ABSTRACT Introduction: Research to date has supported the use of multiple performance validity tests (PVTs) for determining validity status in clinical settings. However, the implications of including versus excluding patients failing one PVT remains a source of debate, and methodological guidelines for PVT research are lacking. This study evaluated three validity classification approaches (i.e. 0 vs. ≥2, 0–1 vs. ≥2, and 0 vs. ≥1 PVT failures) using three reference standards (i.e. criterion PVT groupings) to recommend approaches best suited to establishing validity groups in PVT research methodology.
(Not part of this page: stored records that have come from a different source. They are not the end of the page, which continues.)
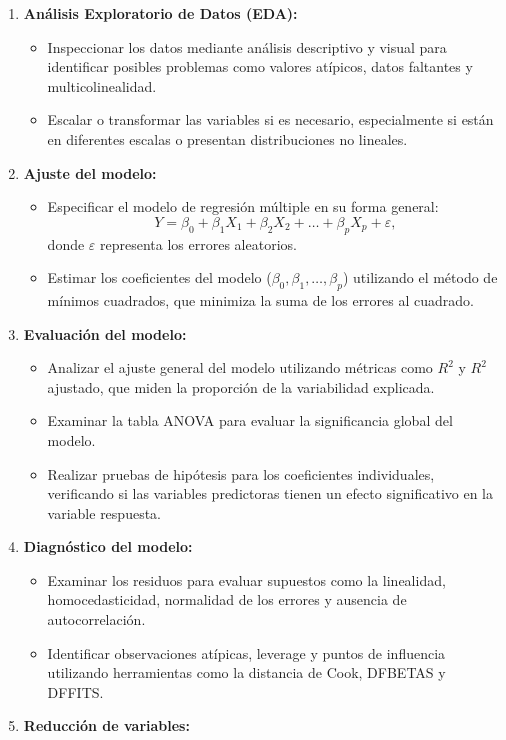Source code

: \documentclass[
  letterpaper,
  DIV=11,
  numbers=noendperiod]{scrreprt}
\providecommand{\tightlist}{%
  \setlength{\itemsep}{0pt}\setlength{\parskip}{0pt}}
\begin{document}
\begin{enumerate}
\def\labelenumi{\arabic{enumi}.}
\setcounter{enumi}{2}
\tightlist
\item
  \textbf{Análisis Exploratorio de Datos (EDA):}

  \begin{itemize}
  \tightlist
  \item
    Inspeccionar los datos mediante análisis descriptivo y visual para
    identificar posibles problemas como valores atípicos, datos
    faltantes y multicolinealidad.
  \item
    Escalar o transformar las variables si es necesario, especialmente
    si están en diferentes escalas o presentan distribuciones no
    lineales.
  \end{itemize}
\item
  \textbf{Ajuste del modelo:}

  \begin{itemize}
  \tightlist
  \item
    Especificar el modelo de regresión múltiple en su forma general:\\
    \[
    Y = \beta_0 + \beta_1X_1 + \beta_2X_2 + \dots + \beta_pX_p + \varepsilon,
     \] donde \(\varepsilon\) representa los errores aleatorios.
  \item
    Estimar los coeficientes del modelo
    (\(\beta_0, \beta_1, \dots, \beta_p\)) utilizando el método de
    mínimos cuadrados, que minimiza la suma de los errores al cuadrado.
  \end{itemize}
\item
  \textbf{Evaluación del modelo:}

  \begin{itemize}
  \tightlist
  \item
    Analizar el ajuste general del modelo utilizando métricas como
    \(R^2\) y \(R^2\) ajustado, que miden la proporción de la
    variabilidad explicada.
  \item
    Examinar la tabla ANOVA para evaluar la significancia global del
    modelo.
  \item
    Realizar pruebas de hipótesis para los coeficientes individuales,
    verificando si las variables predictoras tienen un efecto
    significativo en la variable respuesta.
  \end{itemize}
\item
  \textbf{Diagnóstico del modelo:}

  \begin{itemize}
  \tightlist
  \item
    Examinar los residuos para evaluar supuestos como la linealidad,
    homocedasticidad, normalidad de los errores y ausencia de
    autocorrelación.
  \item
    Identificar observaciones atípicas, leverage y puntos de influencia
    utilizando herramientas como la distancia de Cook, DFBETAS y DFFITS.
  \end{itemize}
\item
  \textbf{Reducción de variables:}


\end{enumerate}
\end{document}
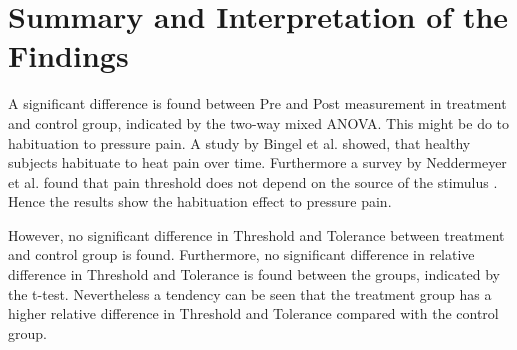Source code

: \section{Summary and Interpretation of the Findings}


A significant difference is found between Pre and Post measurement in treatment and control group, indicated by the two-way mixed ANOVA. This might be do to habituation to pressure pain. A study by Bingel et al. \cite{Bingel2007} showed, that healthy subjects habituate to heat pain over time.  Furthermore a survey by Neddermeyer et al. \cite{Neddermeyer2007} found that pain threshold does not depend on the source of the stimulus . Hence the results show the habituation effect to pressure pain.

However, no significant difference in Threshold and Tolerance between treatment and control group is found. Furthermore, no significant difference in relative difference in Threshold and Tolerance is found between the groups, indicated by the t-test. Nevertheless a tendency can be seen that the treatment group has a higher relative difference in Threshold and Tolerance compared with the control group. 


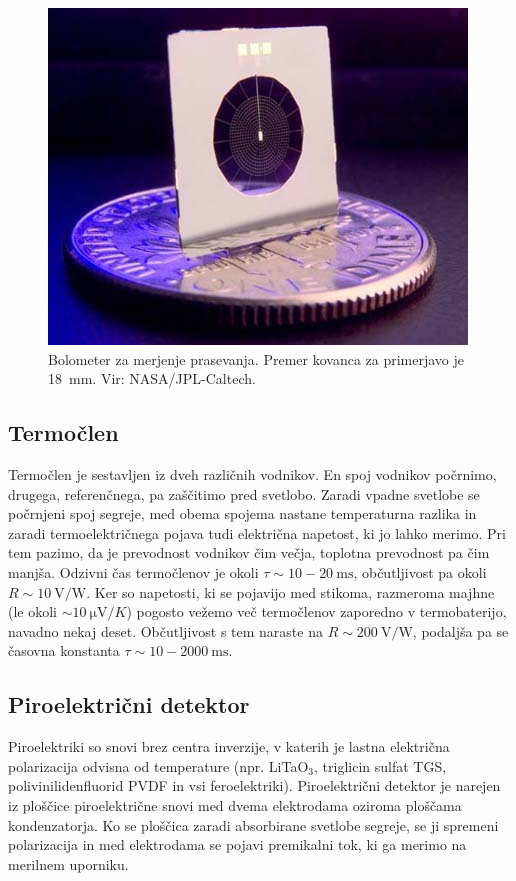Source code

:\begin{figure}[h]
\centering
\includegraphics[width=80truemm]{slike/11_Bolometer.jpg}
\caption{Bolometer za merjenje prasevanja. Premer kovanca za primerjavo je 18~mm. 
Vir: NASA/JPL-Caltech.}
\label{fig:Bolometer}
\end{figure}

\subsection*{Termočlen}
Termočlen je sestavljen iz dveh različnih vodnikov. En spoj vodnikov počrnimo, drugega, 
referenčnega, pa zaščitimo pred svetlobo. Zaradi vpadne svetlobe se počrnjeni spoj 
segreje, med obema spojema nastane temperaturna razlika in zaradi termoelektričnega 
pojava tudi električna napetost, ki jo lahko merimo. Pri tem pazimo, da je prevodnost
vodnikov čim večja, toplotna prevodnost pa čim manjša. Odzivni čas termočlenov je 
okoli $\tau \sim 10-20~\si{\milli\second}$, občutljivost pa okoli $R \sim 10~\si{\volt/\watt}$.
Ker so napetosti, ki se pojavijo med stikoma, razmeroma majhne (le okoli 
$\sim 10~\si{\micro\volt/K}$) pogosto vežemo več termočlenov zaporedno v termobaterijo, navadno
nekaj deset. Občutljivost s tem naraste na $R \sim 200~\si{\volt/\watt}$, podaljša 
pa se časovna konstanta $\tau \sim 10-2000~\si{\milli\second}$.

\subsection*{Piroelektrični detektor}
Piroelektriki so snovi brez centra inverzije, v katerih je lastna električna 
polarizacija odvisna od temperature (npr. LiTaO$_3$, triglicin sulfat TGS,
polivinilidenfluorid PVDF in vsi feroelektriki). Piroelektrični detektor je narejen iz 
ploščice piroelektrične snovi med dvema elektrodama oziroma ploščama kondenzatorja.
Ko se ploščica zaradi absorbirane svetlobe segreje, se ji spremeni polarizacija in 
med elektrodama se pojavi premikalni tok, ki ga merimo na merilnem uporniku.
Method: A mixed clinical sample of 157 patients was administered freestanding (Medical Symptom Validity Test, Dot Counting Test, Test of Memory Malingering, Word Choice Test), and embedded PVTs (Reliable Digit Span, RAVLT Effort Score, Stroop Word Reading, BVMT-R Recognition Discrimination) during outpatient neuropsychological evaluation. Three reference standards (i.e. two freestanding and three embedded PVTs from the above list) were created. Rey 15-Item Test and RAVLT Forced Choice were used solely as outcome measures in addition to two freestanding PVTs not employed in the reference standard. Receiver operating characteristic curve analyses evaluated classification accuracy using the three validity classification approaches for each reference standard. Results: When patients failing only one PVT were excluded or classified as valid, classification accuracy ranged from acceptable to excellent. However, classification accuracy was poor to acceptable when patients failing one PVT were classified as invalid. Sensitivity/specificity across two of the validity classification approaches (0 vs. ≥2; 0–1 vs. ≥2) remained reasonably stable. Conclusions: These results reflect that both inclusion and exclusion of patients failing one PVT are acceptable approaches to PVT research methodology and the choice of method likely depends on the study rationale. However, including such patients in the invalid group yields unacceptably poor classification accuracy across a number of psychometrically robust outcome measures and therefore is not recommended.